__Task prompt__. The records below must be returned in full and unaltered.

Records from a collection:
'''

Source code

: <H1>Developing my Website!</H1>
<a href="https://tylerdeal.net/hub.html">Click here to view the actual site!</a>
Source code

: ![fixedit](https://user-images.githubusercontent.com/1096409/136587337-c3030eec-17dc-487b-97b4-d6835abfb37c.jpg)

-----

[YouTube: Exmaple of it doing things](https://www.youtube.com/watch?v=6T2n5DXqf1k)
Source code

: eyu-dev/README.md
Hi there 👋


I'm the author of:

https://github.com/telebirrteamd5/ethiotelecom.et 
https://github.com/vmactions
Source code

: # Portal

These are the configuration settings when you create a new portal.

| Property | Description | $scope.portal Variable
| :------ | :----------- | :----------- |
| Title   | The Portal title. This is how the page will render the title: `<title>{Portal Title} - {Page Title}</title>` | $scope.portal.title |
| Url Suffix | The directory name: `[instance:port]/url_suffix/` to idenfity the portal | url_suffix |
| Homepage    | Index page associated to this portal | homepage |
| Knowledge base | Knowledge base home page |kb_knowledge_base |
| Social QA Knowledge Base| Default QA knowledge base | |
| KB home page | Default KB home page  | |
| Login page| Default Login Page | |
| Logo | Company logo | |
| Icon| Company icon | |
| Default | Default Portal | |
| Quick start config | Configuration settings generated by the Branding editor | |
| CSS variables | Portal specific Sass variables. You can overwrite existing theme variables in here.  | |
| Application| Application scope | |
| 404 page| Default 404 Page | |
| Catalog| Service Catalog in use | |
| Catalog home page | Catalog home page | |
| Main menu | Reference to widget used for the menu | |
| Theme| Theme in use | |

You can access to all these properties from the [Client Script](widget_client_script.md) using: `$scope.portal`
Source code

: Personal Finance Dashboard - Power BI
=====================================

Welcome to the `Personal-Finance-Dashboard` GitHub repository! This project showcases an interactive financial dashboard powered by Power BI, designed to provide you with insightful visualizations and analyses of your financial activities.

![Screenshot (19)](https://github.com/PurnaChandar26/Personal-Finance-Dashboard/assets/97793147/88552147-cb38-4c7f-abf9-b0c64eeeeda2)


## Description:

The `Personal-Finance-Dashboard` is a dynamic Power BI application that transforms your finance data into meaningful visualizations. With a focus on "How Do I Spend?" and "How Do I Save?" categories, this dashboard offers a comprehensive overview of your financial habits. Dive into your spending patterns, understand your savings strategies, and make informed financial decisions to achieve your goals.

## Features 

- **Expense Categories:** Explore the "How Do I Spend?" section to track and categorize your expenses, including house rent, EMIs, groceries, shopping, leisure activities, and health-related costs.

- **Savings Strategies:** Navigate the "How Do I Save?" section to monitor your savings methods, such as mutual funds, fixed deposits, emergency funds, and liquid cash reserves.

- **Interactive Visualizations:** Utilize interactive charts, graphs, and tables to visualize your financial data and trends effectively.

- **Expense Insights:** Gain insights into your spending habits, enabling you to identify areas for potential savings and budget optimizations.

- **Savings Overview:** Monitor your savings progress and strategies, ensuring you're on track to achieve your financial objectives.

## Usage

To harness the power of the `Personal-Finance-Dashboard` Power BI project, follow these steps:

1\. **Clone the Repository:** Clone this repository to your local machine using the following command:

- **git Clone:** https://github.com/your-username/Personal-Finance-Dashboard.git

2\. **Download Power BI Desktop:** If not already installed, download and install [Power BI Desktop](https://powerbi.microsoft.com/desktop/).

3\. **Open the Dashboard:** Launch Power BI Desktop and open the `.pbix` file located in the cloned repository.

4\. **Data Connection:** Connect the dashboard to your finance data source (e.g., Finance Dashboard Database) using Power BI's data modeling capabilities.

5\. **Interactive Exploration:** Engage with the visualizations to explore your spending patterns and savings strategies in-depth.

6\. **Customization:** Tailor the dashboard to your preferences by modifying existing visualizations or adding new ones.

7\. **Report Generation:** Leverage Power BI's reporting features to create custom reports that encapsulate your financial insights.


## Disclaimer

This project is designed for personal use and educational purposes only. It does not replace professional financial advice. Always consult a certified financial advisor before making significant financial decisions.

'''

__Written solution__.
Source code

: <H1>Developing my Website!</H1>
<a href="https://tylerdeal.net/hub.html">Click here to view the actual site!</a>
Source code

: ![fixedit](https://user-images.githubusercontent.com/1096409/136587337-c3030eec-17dc-487b-97b4-d6835abfb37c.jpg)

-----

[YouTube: Exmaple of it doing things](https://www.youtube.com/watch?v=6T2n5DXqf1k)
Source code

: eyu-dev/README.md
Hi there 👋


I'm the author of:

https://github.com/telebirrteamd5/ethiotelecom.et 
https://github.com/vmactions
Source code

: # Portal

These are the configuration settings when you create a new portal.

| Property | Description | $scope.portal Variable
| :------ | :----------- | :----------- |
| Title   | The Portal title. This is how the page will render the title: `<title>{Portal Title} - {Page Title}</title>` | $scope.portal.title |
| Url Suffix | The directory name: `[instance:port]/url_suffix/` to idenfity the portal | url_suffix |
| Homepage    | Index page associated to this portal | homepage |
| Knowledge base | Knowledge base home page |kb_knowledge_base |
| Social QA Knowledge Base| Default QA knowledge base | |
| KB home page | Default KB home page  | |
| Login page| Default Login Page | |
| Logo | Company logo | |
| Icon| Company icon | |
| Default | Default Portal | |
| Quick start config | Configuration settings generated by the Branding editor | |
| CSS variables | Portal specific Sass variables. You can overwrite existing theme variables in here.  | |
| Application| Application scope | |
| 404 page| Default 404 Page | |
| Catalog| Service Catalog in use | |
| Catalog home page | Catalog home page | |
| Main menu | Reference to widget used for the menu | |
| Theme| Theme in use | |

You can access to all these properties from the [Client Script](widget_client_script.md) using: `$scope.portal`
Source code

: Personal Finance Dashboard - Power BI
=====================================

Welcome to the `Personal-Finance-Dashboard` GitHub repository! This project showcases an interactive financial dashboard powered by Power BI, designed to provide you with insightful visualizations and analyses of your financial activities.

![Screenshot (19)](https://github.com/PurnaChandar26/Personal-Finance-Dashboard/assets/97793147/88552147-cb38-4c7f-abf9-b0c64eeeeda2)


## Description:

The `Personal-Finance-Dashboard` is a dynamic Power BI application that transforms your finance data into meaningful visualizations. With a focus on "How Do I Spend?" and "How Do I Save?" categories, this dashboard offers a comprehensive overview of your financial habits. Dive into your spending patterns, understand your savings strategies, and make informed financial decisions to achieve your goals.

## Features 

- **Expense Categories:** Explore the "How Do I Spend?" section to track and categorize your expenses, including house rent, EMIs, groceries, shopping, leisure activities, and health-related costs.

- **Savings Strategies:** Navigate the "How Do I Save?" section to monitor your savings methods, such as mutual funds, fixed deposits, emergency funds, and liquid cash reserves.

- **Interactive Visualizations:** Utilize interactive charts, graphs, and tables to visualize your financial data and trends effectively.

- **Expense Insights:** Gain insights into your spending habits, enabling you to identify areas for potential savings and budget optimizations.

- **Savings Overview:** Monitor your savings progress and strategies, ensuring you're on track to achieve your financial objectives.

## Usage

To harness the power of the `Personal-Finance-Dashboard` Power BI project, follow these steps:

1\. **Clone the Repository:** Clone this repository to your local machine using the following command:

- **git Clone:** https://github.com/your-username/Personal-Finance-Dashboard.git

2\. **Download Power BI Desktop:** If not already installed, download and install [Power BI Desktop](https://powerbi.microsoft.com/desktop/).

3\. **Open the Dashboard:** Launch Power BI Desktop and open the `.pbix` file located in the cloned repository.

4\. **Data Connection:** Connect the dashboard to your finance data source (e.g., Finance Dashboard Database) using Power BI's data modeling capabilities.

5\. **Interactive Exploration:** Engage with the visualizations to explore your spending patterns and savings strategies in-depth.

6\. **Customization:** Tailor the dashboard to your preferences by modifying existing visualizations or adding new ones.

7\. **Report Generation:** Leverage Power BI's reporting features to create custom reports that encapsulate your financial insights.


## Disclaimer

This project is designed for personal use and educational purposes only. It does not replace professional financial advice. Always consult a certified financial advisor before making significant financial decisions.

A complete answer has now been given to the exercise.